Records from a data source
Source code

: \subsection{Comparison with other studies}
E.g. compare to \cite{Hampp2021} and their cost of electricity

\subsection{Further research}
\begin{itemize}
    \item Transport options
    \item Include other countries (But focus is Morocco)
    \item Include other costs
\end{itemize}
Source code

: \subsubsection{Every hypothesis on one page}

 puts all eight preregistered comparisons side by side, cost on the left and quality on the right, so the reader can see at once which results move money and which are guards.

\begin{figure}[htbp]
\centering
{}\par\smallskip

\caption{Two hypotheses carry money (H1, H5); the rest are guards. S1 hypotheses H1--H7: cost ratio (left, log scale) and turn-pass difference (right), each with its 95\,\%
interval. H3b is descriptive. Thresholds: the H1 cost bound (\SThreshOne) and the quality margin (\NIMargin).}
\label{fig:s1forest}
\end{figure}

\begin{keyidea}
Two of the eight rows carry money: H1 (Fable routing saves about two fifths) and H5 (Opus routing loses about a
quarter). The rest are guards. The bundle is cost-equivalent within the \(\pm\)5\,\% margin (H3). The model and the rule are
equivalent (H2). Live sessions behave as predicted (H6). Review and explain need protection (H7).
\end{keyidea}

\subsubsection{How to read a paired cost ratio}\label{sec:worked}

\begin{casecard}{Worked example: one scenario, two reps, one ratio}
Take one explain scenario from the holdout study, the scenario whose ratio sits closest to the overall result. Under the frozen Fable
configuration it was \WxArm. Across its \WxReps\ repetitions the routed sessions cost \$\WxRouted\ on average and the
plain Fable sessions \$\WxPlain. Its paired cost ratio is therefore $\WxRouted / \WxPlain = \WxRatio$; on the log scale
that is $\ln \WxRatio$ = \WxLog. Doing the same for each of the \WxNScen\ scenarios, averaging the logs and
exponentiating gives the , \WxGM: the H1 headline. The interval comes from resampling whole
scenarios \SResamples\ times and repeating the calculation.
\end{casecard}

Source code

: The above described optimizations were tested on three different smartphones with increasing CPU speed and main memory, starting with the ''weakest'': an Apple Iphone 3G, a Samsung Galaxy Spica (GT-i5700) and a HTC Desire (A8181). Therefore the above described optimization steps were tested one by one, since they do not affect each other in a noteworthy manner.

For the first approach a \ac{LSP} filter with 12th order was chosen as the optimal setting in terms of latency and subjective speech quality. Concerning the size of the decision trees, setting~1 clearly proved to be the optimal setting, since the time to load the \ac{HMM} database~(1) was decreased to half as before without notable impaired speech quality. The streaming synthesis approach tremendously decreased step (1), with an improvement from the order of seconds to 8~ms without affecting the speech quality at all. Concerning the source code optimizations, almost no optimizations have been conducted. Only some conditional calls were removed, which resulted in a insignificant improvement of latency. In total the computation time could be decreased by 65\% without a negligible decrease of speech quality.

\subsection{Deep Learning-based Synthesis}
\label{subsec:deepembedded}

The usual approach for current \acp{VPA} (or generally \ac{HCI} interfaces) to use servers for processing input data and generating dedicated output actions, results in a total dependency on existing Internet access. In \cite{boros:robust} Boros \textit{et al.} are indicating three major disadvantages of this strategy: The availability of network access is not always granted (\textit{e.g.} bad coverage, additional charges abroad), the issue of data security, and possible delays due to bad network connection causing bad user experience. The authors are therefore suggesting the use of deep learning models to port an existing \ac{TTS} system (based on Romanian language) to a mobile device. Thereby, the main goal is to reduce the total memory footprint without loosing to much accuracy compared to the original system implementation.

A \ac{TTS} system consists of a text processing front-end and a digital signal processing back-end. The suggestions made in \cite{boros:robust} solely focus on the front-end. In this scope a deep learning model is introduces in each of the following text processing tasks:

WORK ORDER
Once the records are read, print each of them exactly as written.

OUTPUT FOR THIS TASK
Source code

: \subsection{Comparison with other studies}
E.g. compare to \cite{Hampp2021} and their cost of electricity

\subsection{Further research}
\begin{itemize}
    \item Transport options
    \item Include other countries (But focus is Morocco)
    \item Include other costs
\end{itemize}
Source code

: \subsubsection{Every hypothesis on one page}

 puts all eight preregistered comparisons side by side, cost on the left and quality on the right, so the reader can see at once which results move money and which are guards.

\begin{figure}[htbp]
\centering
{}\par\smallskip

\caption{Two hypotheses carry money (H1, H5); the rest are guards. S1 hypotheses H1--H7: cost ratio (left, log scale) and turn-pass difference (right), each with its 95\,\%
interval. H3b is descriptive. Thresholds: the H1 cost bound (\SThreshOne) and the quality margin (\NIMargin).}
\label{fig:s1forest}
\end{figure}

\begin{keyidea}
Two of the eight rows carry money: H1 (Fable routing saves about two fifths) and H5 (Opus routing loses about a
quarter). The rest are guards. The bundle is cost-equivalent within the \(\pm\)5\,\% margin (H3). The model and the rule are
equivalent (H2). Live sessions behave as predicted (H6). Review and explain need protection (H7).
\end{keyidea}

\subsubsection{How to read a paired cost ratio}\label{sec:worked}

\begin{casecard}{Worked example: one scenario, two reps, one ratio}
Take one explain scenario from the holdout study, the scenario whose ratio sits closest to the overall result. Under the frozen Fable
configuration it was \WxArm. Across its \WxReps\ repetitions the routed sessions cost \$\WxRouted\ on average and the
plain Fable sessions \$\WxPlain. Its paired cost ratio is therefore $\WxRouted / \WxPlain = \WxRatio$; on the log scale
that is $\ln \WxRatio$ = \WxLog. Doing the same for each of the \WxNScen\ scenarios, averaging the logs and
exponentiating gives the , \WxGM: the H1 headline. The interval comes from resampling whole
scenarios \SResamples\ times and repeating the calculation.
\end{casecard}

Source code

: The above described optimizations were tested on three different smartphones with increasing CPU speed and main memory, starting with the ''weakest'': an Apple Iphone 3G, a Samsung Galaxy Spica (GT-i5700) and a HTC Desire (A8181). Therefore the above described optimization steps were tested one by one, since they do not affect each other in a noteworthy manner.

For the first approach a \ac{LSP} filter with 12th order was chosen as the optimal setting in terms of latency and subjective speech quality. Concerning the size of the decision trees, setting~1 clearly proved to be the optimal setting, since the time to load the \ac{HMM} database~(1) was decreased to half as before without notable impaired speech quality. The streaming synthesis approach tremendously decreased step (1), with an improvement from the order of seconds to 8~ms without affecting the speech quality at all. Concerning the source code optimizations, almost no optimizations have been conducted. Only some conditional calls were removed, which resulted in a insignificant improvement of latency. In total the computation time could be decreased by 65\% without a negligible decrease of speech quality.

\subsection{Deep Learning-based Synthesis}
\label{subsec:deepembedded}

The usual approach for current \acp{VPA} (or generally \ac{HCI} interfaces) to use servers for processing input data and generating dedicated output actions, results in a total dependency on existing Internet access. In \cite{boros:robust} Boros \textit{et al.} are indicating three major disadvantages of this strategy: The availability of network access is not always granted (\textit{e.g.} bad coverage, additional charges abroad), the issue of data security, and possible delays due to bad network connection causing bad user experience. The authors are therefore suggesting the use of deep learning models to port an existing \ac{TTS} system (based on Romanian language) to a mobile device. Thereby, the main goal is to reduce the total memory footprint without loosing to much accuracy compared to the original system implementation.

A \ac{TTS} system consists of a text processing front-end and a digital signal processing back-end. The suggestions made in \cite{boros:robust} solely focus on the front-end. In this scope a deep learning model is introduces in each of the following text processing tasks:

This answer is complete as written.